Date of Award

2018

Document Type

Open Access Dissertation

Department

Health Promotion, Education and Behavior

Sub-Department

The Norman J. Arnold School of Public Health

First Advisor

Emily S. Mann

Abstract

Black college students who attend predominantly White institutions of higher education (PWIs) regularly encounter subtle and explicit forms of racism on campus. These daily experiences of prejudice and discriminatory behaviors can have an adverse impact on their mental health. This study examines the intersections of racism and mental health, particularly within an environment where racism is socially unacceptable. More specifically, this study uses qualitative methods to explore how Black college students who attend a predominately White institution of higher education (PWI) make meaning of their experiences with racial discrimination and its impact on their mental health, as well as their perceptions of PWIs efforts to redress the campus racial climate through diversity and inclusion initiatives.

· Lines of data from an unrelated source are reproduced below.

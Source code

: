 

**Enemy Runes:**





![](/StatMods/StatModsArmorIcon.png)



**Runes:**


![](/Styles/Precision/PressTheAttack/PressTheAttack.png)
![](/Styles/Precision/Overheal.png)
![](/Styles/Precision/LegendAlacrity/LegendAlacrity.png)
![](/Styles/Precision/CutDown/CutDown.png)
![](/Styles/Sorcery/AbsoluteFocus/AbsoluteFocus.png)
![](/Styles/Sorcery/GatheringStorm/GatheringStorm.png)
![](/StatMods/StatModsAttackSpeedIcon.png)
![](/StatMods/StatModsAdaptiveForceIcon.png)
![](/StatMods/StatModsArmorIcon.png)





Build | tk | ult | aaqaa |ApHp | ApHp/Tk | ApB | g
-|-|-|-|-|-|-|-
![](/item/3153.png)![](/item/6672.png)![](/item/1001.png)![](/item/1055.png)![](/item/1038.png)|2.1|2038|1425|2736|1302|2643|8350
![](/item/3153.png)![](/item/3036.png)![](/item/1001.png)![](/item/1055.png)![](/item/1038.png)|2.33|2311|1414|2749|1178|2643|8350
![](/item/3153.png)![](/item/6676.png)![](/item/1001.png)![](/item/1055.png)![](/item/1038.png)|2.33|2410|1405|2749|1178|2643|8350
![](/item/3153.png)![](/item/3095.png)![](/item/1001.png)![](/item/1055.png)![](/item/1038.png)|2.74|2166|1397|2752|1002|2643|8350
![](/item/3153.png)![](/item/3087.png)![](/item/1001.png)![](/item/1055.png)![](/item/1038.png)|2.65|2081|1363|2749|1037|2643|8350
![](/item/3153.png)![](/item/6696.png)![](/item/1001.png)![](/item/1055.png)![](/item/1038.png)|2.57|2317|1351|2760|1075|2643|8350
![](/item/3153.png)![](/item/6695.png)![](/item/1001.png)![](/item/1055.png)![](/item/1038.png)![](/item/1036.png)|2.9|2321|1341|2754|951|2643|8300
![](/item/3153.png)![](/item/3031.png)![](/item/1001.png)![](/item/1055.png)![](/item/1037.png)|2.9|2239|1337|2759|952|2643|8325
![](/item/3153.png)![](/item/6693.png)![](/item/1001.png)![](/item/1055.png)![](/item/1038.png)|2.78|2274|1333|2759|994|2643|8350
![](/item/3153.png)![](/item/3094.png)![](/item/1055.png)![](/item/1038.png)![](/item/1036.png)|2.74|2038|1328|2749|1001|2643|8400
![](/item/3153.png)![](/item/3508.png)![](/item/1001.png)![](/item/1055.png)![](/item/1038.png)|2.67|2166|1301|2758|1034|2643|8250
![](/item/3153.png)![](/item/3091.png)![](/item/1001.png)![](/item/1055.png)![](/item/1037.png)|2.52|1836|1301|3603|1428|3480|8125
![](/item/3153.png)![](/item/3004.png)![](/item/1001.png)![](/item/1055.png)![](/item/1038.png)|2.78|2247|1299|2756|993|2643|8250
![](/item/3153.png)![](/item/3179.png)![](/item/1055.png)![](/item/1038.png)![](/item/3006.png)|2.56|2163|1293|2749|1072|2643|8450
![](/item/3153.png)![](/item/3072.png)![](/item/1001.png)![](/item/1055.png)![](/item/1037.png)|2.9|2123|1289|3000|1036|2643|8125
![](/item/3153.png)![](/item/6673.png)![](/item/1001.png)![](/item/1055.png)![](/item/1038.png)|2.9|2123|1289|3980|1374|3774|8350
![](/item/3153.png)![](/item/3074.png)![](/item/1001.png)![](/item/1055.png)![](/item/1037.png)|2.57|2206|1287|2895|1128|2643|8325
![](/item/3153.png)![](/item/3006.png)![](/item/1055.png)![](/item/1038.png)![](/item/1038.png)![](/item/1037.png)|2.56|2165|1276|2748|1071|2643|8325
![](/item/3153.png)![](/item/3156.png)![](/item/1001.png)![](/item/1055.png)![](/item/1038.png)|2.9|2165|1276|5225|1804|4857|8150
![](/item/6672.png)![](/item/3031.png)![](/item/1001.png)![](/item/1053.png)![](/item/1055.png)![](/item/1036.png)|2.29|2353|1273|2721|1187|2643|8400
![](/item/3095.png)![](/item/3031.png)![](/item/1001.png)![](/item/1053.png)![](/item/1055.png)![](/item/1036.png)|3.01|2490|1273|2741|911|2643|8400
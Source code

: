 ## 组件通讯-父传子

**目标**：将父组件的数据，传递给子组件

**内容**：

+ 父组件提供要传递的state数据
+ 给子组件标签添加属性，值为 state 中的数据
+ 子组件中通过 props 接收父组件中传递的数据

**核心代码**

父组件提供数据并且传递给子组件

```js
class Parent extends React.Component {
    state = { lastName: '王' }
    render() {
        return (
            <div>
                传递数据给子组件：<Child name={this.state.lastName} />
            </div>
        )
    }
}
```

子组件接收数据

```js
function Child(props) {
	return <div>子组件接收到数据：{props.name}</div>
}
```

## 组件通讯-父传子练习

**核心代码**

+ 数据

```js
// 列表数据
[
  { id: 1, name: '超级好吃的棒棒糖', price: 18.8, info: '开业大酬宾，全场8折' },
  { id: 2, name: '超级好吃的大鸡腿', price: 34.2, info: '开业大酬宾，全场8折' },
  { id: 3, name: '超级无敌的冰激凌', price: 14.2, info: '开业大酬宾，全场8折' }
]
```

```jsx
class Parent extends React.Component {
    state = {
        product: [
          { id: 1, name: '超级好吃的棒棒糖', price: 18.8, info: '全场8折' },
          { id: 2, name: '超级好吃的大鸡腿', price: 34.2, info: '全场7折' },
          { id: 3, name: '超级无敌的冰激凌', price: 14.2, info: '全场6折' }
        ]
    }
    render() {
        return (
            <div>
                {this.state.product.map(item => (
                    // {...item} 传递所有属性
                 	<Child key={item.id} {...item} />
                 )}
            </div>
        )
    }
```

Individual, in-depth interviews and focus groups were conducted with a convenience sample of Black college students (ages 18-24) at a PWI in the southeastern United States. Data were analyzed using a combination of analytical strategies including critical race methodology (CRM) and a modified approach to grounded theory (GT). Qualitative data analysis revealed students’ experiences with everyday racial discrimination that contributed to overall feelings of anger, loneliness, social isolation, and invisibility in the narratives of their subjective sense of well-being. Students’ narratives also revealed how they perceived their university’s approach to diversity and inclusion to be superficial, which benefited White students while marginalizing the Black students.

Placing the perspective of Black students at the center of inquiry allows for the development of a more nuanced understanding of the enduring discrimination that Black students negotiate at PWIs. The ways in which Black college students make sense of their experiences with racism on campus in relation to their mental health directs attention to the importance of expanding efforts to improve the racial campus climate at PWIs. Such insight can lead to potential strategies not currently in place such as activist based interventions guided students, faculty, and staff of color that actively confront the discourses of White supremacy that are entrenched in PWIs.